§ **Pictures paired with source code**
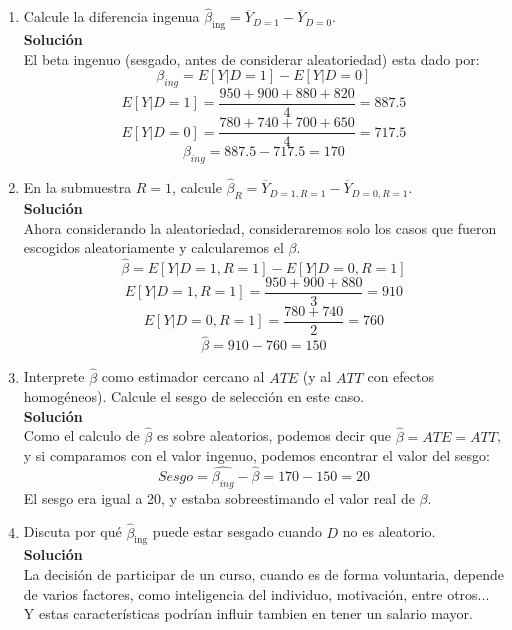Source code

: \documentclass[10pt,a4paper]{article}
\begin{document}
\begin{enumerate}
\begin{enumerate}
\item Calcule la diferencia ingenua $\hat\beta_{\text{ing}}=\overline{Y}_{D=1}-\overline{Y}_{D=0}$.
\\
\textbf{Solución}
\\
El beta ingenuo (sesgado, antes de considerar aleatoriedad) esta dado por:
$$\beta_{ing}=E[Y|D=1]-E[Y|D=0]$$
$$E[Y|D=1] = \frac{950+900+880+820}{4}=887.5$$
$$E[Y|D=0]=\frac{780+740+700+650}{4}=717.5$$
$$\beta_{ing}=887.5-717.5=170$$

\item En la submuestra $R=1$, calcule $\hat\beta_{R} = \overline{Y}_{D=1,R=1}-\overline{Y}_{D=0,R=1}$.
\\
\textbf{Solución}
\\
Ahora considerando la aleatoriedad, consideraremos solo los casos que fueron escogidos aleatoriamente y calcularemos el $\beta$.
$$\hat\beta = E[{Y}|{D=1,R=1}]-E[{Y}|{D=0,R=1}]$$
$$ E[{Y}|{D=1,R=1}] = \frac{950+900+880}{3}=910$$
$$ E[{Y}|{D=0,R=1}] = \frac{780+740}{2}=760$$
$$\hat{\beta}= 910-760=150$$
\item Interprete $\hat\beta$ como estimador cercano al $ATE$ (y al $ATT$ con efectos homogéneos). Calcule el sesgo de selección en este caso.
\\
\textbf{Solución}
\\
Como el calculo de $\hat{\beta}$ es sobre aleatorios, podemos decir que $\hat{\beta}=ATE=ATT$, y si comparamos con el valor ingenuo, podemos encontrar el valor del sesgo:
$$Sesgo=\hat{\beta_{ing}}-\hat{\beta}=170-150=20$$
El sesgo era igual a 20, y estaba sobreestimando el valor real de $\beta$.
\item Discuta por qué $\hat\beta_{\text{ing}}$ puede estar sesgado cuando $D$ no es aleatorio.
\\
\textbf{Solución}
\\
La decisión de participar de un curso, cuando es de forma voluntaria, depende de varios factores, como inteligencia del individuo, motivación, entre otros... Y estas características podrían influir tambien en tener un salario mayor.
\end{enumerate}


\end{enumerate}
\end{document}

§ **About this exercise**
Tally the lines in the records containing the string "valor"; output only the tally.

§ **Response area**
2